O concretista pretendia passar o aniversário na Cidade do
México, ao lado do segundo neto, Rafael, que faz um ano no
dia 19. Como não conseguiu tirar o visto a tempo, ficará em
Curitiba, onde vive desde 1999.
"Vou passar aqui tomando um
champanhe português, na
tranqüila solidão, olhando o
"big brother" Niemeyer", diz, referindo-se ao "olho" do Museu
Oscar Niemeyer, próximo de
onde mora.
No Paraná desde que se aposentou da Faculdade de Arquitetura e Urbanismo da USP,
Pignatari dá aulas no mestrado
em Comunicação e Linguagem
da Universidade Tuiuti.
Avesso a rememorações e entrevistas, o poeta abriu uma generosa exceção e conversou por
mais de três horas com a Folha.
Relembrou o rompimento político e estético com os neoconcretos, movimento encabeçado
pelo poeta Ferreia Gullar. Falou sobre a segunda parte de
sua trilogia feita para o teatro,
iniciada com "Céu de Lona"
(2004), concluída há pouco
mais de um mês na Itália. Explicou ainda como será o livro
que reunirá sua correspondência com os irmãos Augusto e
Haroldo de Campos (1929-2003), com quem fundou a
poesia concreta no Brasil.
E mais: o poeta dos textos
verbais, visuais e sonoros diz
que, no Brasil, a única vanguarda que houve nos últimos tempos foi a silente moda: "Ela me
espantou. É realmente uma
linguagem de vanguarda". Por
fim, Pignatari sintetizou seus
80 anos numa de suas caras palavras-valise: "oitentação".
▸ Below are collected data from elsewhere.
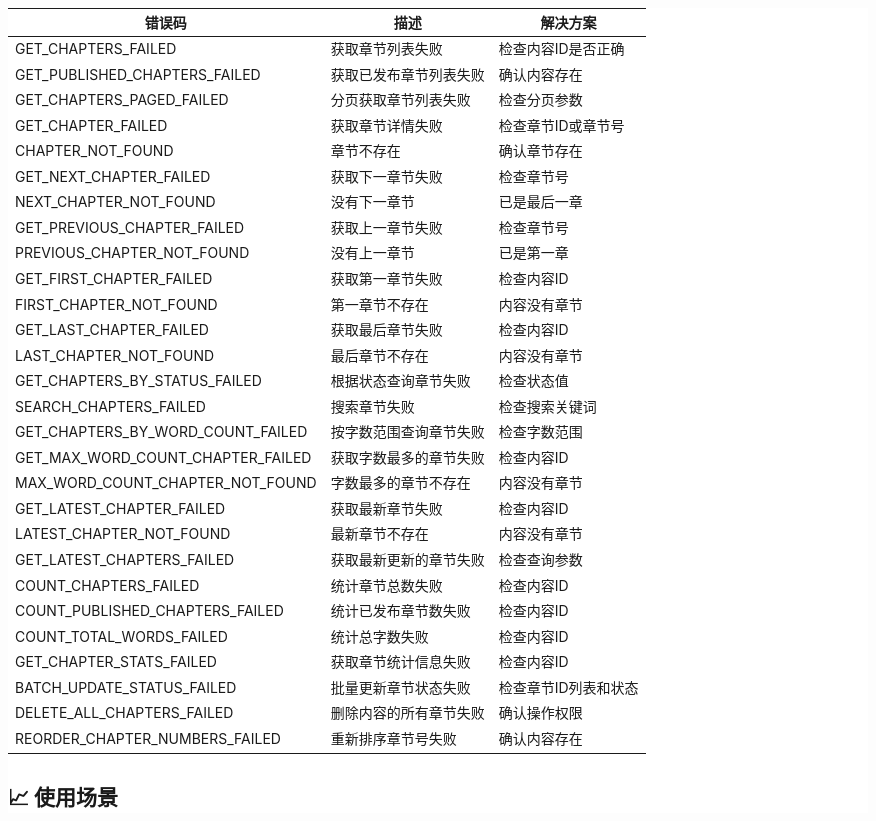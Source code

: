 | 错误码 | 描述 | 解决方案 |
|--------|------|----------|
| GET_CHAPTERS_FAILED | 获取章节列表失败 | 检查内容ID是否正确 |
| GET_PUBLISHED_CHAPTERS_FAILED | 获取已发布章节列表失败 | 确认内容存在 |
| GET_CHAPTERS_PAGED_FAILED | 分页获取章节列表失败 | 检查分页参数 |
| GET_CHAPTER_FAILED | 获取章节详情失败 | 检查章节ID或章节号 |
| CHAPTER_NOT_FOUND | 章节不存在 | 确认章节存在 |
| GET_NEXT_CHAPTER_FAILED | 获取下一章节失败 | 检查章节号 |
| NEXT_CHAPTER_NOT_FOUND | 没有下一章节 | 已是最后一章 |
| GET_PREVIOUS_CHAPTER_FAILED | 获取上一章节失败 | 检查章节号 |
| PREVIOUS_CHAPTER_NOT_FOUND | 没有上一章节 | 已是第一章 |
| GET_FIRST_CHAPTER_FAILED | 获取第一章节失败 | 检查内容ID |
| FIRST_CHAPTER_NOT_FOUND | 第一章节不存在 | 内容没有章节 |
| GET_LAST_CHAPTER_FAILED | 获取最后章节失败 | 检查内容ID |
| LAST_CHAPTER_NOT_FOUND | 最后章节不存在 | 内容没有章节 |
| GET_CHAPTERS_BY_STATUS_FAILED | 根据状态查询章节失败 | 检查状态值 |
| SEARCH_CHAPTERS_FAILED | 搜索章节失败 | 检查搜索关键词 |
| GET_CHAPTERS_BY_WORD_COUNT_FAILED | 按字数范围查询章节失败 | 检查字数范围 |
| GET_MAX_WORD_COUNT_CHAPTER_FAILED | 获取字数最多的章节失败 | 检查内容ID |
| MAX_WORD_COUNT_CHAPTER_NOT_FOUND | 字数最多的章节不存在 | 内容没有章节 |
| GET_LATEST_CHAPTER_FAILED | 获取最新章节失败 | 检查内容ID |
| LATEST_CHAPTER_NOT_FOUND | 最新章节不存在 | 内容没有章节 |
| GET_LATEST_CHAPTERS_FAILED | 获取最新更新的章节失败 | 检查查询参数 |
| COUNT_CHAPTERS_FAILED | 统计章节总数失败 | 检查内容ID |
| COUNT_PUBLISHED_CHAPTERS_FAILED | 统计已发布章节数失败 | 检查内容ID |
| COUNT_TOTAL_WORDS_FAILED | 统计总字数失败 | 检查内容ID |
| GET_CHAPTER_STATS_FAILED | 获取章节统计信息失败 | 检查内容ID |
| BATCH_UPDATE_STATUS_FAILED | 批量更新章节状态失败 | 检查章节ID列表和状态 |
| DELETE_ALL_CHAPTERS_FAILED | 删除内容的所有章节失败 | 确认操作权限 |
| REORDER_CHAPTER_NUMBERS_FAILED | 重新排序章节号失败 | 确认内容存在 |

## 📈 使用场景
Leia a seguir a entrevista.
FOLHA - O senhor e os irmãos Augusto e Haroldo de Campos serão
homenageados a partir do dia 15 de
agosto com uma exposição no Instituto Tomie Ohtake sobre a poesia
concreta. Pretende vir a São Paulo?
DÉCIO PIGNATARI - Eu não vou. Já
avisei ao [curador] Walter Silveira. Eu não sou contra. Falo
apenas: "Vocês usem o material, façam, podem fotografar.
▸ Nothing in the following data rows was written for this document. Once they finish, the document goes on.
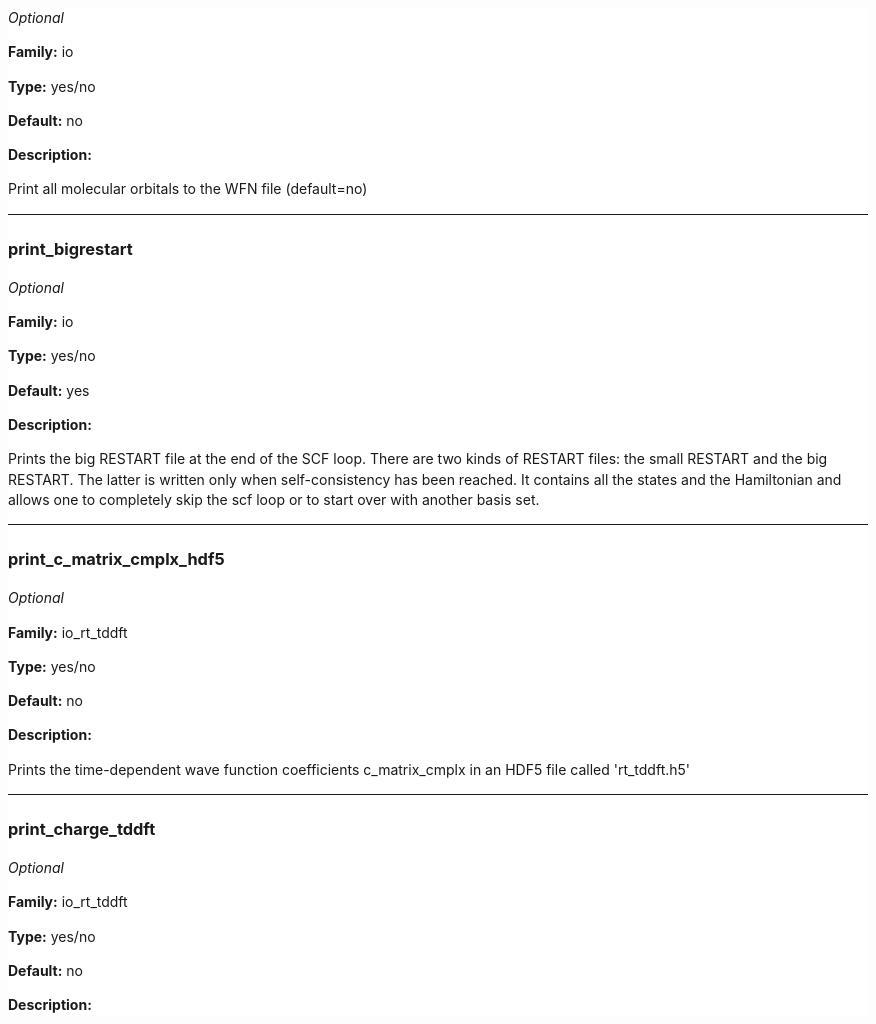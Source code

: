 *Optional*

**Family:** io

**Type:** yes/no

**Default:** no

**Description:**

Print all molecular orbitals to the WFN file (default=no) 


---
### print_bigrestart

*Optional*

**Family:** io

**Type:** yes/no

**Default:** yes

**Description:**

Prints the big RESTART file at the end of the SCF loop. There are two kinds of RESTART files: the small RESTART and the big RESTART. The latter is written only when self-consistency has been reached. It contains all the states and the Hamiltonian and allows one to completely skip the scf loop or to start over with another basis set.


---
### print_c_matrix_cmplx_hdf5

*Optional*

**Family:** io_rt_tddft

**Type:** yes/no

**Default:** no

**Description:**

Prints the time-dependent wave function coefficients c_matrix_cmplx in an HDF5 file called 'rt_tddft.h5'


---
### print_charge_tddft

*Optional*

**Family:** io_rt_tddft

**Type:** yes/no

**Default:** no

**Description:**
Não gosto muito de homenagens e não participo. Recentemente, por acaso, fizeram uma
homenagem a mim da qual eu
gostei, aqui na Universidade
Tuiuti do Paraná, onde eu estou já há oito anos. Eu revi toda
a minha gente, alunos ou colegas, de São Paulo e Rio. Fizeram uma homenagem visual
que me agradou. Primeiro, porque os dois [organizadores] tinham sido alunos meus. Os melhores alunos que tive, não só
aqui, mas em toda pós-graduação nos últimos 30 e tantos
anos. Mas não quero saber de
comemoração.
FOLHA - A idéia de reconhecimento
não interessa ao senhor? Não se incomoda, por exemplo, com o fato de
Ferreira Gullar, que assinou em
1959 o "Manifesto Neoconcreto",
ser mais aceito pela academia e pela
crítica geral como um grande poeta
brasileiro, ao passo que a poesia
concreta não tem o mesmo espaço?
PIGNATARI - Não me incomodo.
É algo natural. O signo novo é
sempre minoritário.
FOLHA - Mas até hoje?
PIGNATARI - Sim, porque ele
[Gullar] fez de tudo, ele ingressou no Partidão [comunista].
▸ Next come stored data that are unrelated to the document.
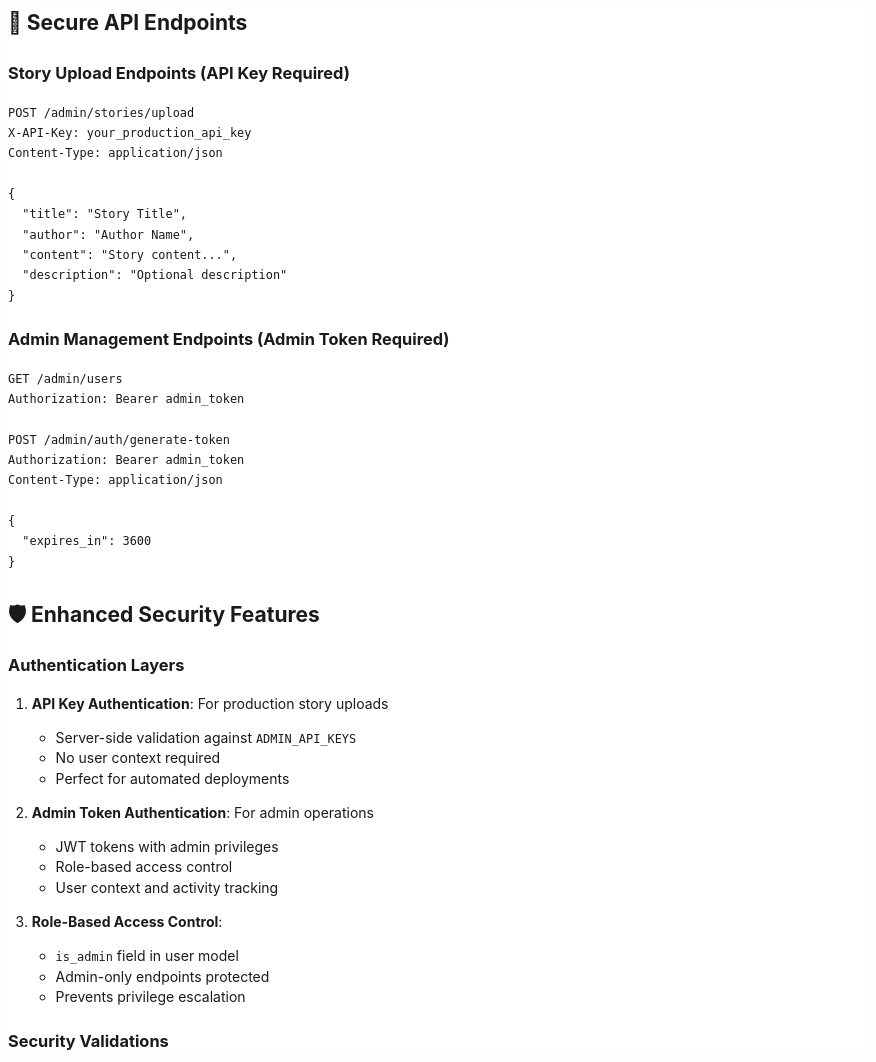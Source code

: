 ## 🔗 Secure API Endpoints

### Story Upload Endpoints (API Key Required)

```http
POST /admin/stories/upload
X-API-Key: your_production_api_key
Content-Type: application/json

{
  "title": "Story Title",
  "author": "Author Name",
  "content": "Story content...",
  "description": "Optional description"
}
```

### Admin Management Endpoints (Admin Token Required)

```http
GET /admin/users
Authorization: Bearer admin_token

POST /admin/auth/generate-token
Authorization: Bearer admin_token
Content-Type: application/json

{
  "expires_in": 3600
}
```

## 🛡️ Enhanced Security Features

### Authentication Layers

1. **API Key Authentication**: For production story uploads
   - Server-side validation against `ADMIN_API_KEYS`
   - No user context required
   - Perfect for automated deployments

2. **Admin Token Authentication**: For admin operations
   - JWT tokens with admin privileges
   - Role-based access control
   - User context and activity tracking

3. **Role-Based Access Control**: 
   - `is_admin` field in user model
   - Admin-only endpoints protected
   - Prevents privilege escalation

### Security Validations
Inicialmente até chegamos a
trabalhar juntos. Mas, posteriormente, acho que o Gullar
repensou: "Eu tenho condições
de ser o dom Pablito Neruda do
Brasil". Então ele entrou para o
Partidão, porque, para você fazer carreira, o Partidão era ótimo, tinha meios de promover.
Falando aquela linguagem social e politicamente correta, você tinha muito mais chance.
FOLHA - Como foi o rompimento
com Gullar?
PIGNATARI - Nós fomos inimigos íntimos, o Gullar e eu. Mas
eu não briguei com ele pessoalmente. Eu brigo e depois dou
risada, não quero saber de
guardar rancor pessoal. Não é
necessário publicar, mas o [o
poeta Manuel] Bandeira certa
vez falou: "O Gullar estava se
afogando, e vocês [os concretos] o puxaram pelo cabelo". O
Gullar é uma espécie de buscapé sem o rabo, que de repente
você não sabe para que lado vai.
Ele já percorreu todos os caminhos. Ele tinha talento, publicou "A Luta Corporal", que é
um livro importante, que antecedeu a nossa publicação. Mas
o "Manifesto Neoconcreto",
depois, não foi um rompimento. Foi luta pelo poder. Depois
que o [poeta] Mário Faustino
[1930-1962], que estava no
"Jornal do Brasil", morreu, aí o
Gullar e os cariocas tomaram o
poder e fizeram o racha.
FOLHA - Quais eram as diferenças
políticas e estéticas entre o grupo
paulista e Gullar?
PIGNATARI - O Gullar tinha de
fazer versos, não podia fazer
poesia concreta. Eu queria poesia concreta participante. E fiz,
escrevi a "Stela Cubana Número Quatro" apoiando Fidel Castro. Mas eu queria um engajamento seguindo o que dizia
Maiakóvski, ou seja: "Não há
obra revolucionária sem forma
revolucionária". Era isso o que
nós seguíamos e acrescentamos ao "Plano Piloto" da poesia
concreta. Em 1965, no entanto,
depois que surgiu a ditadura
brasileira, nós tomamos uma
posição de formação de frente
ampla. Eu falei: "Chega de briga". E fui falar com o Gullar.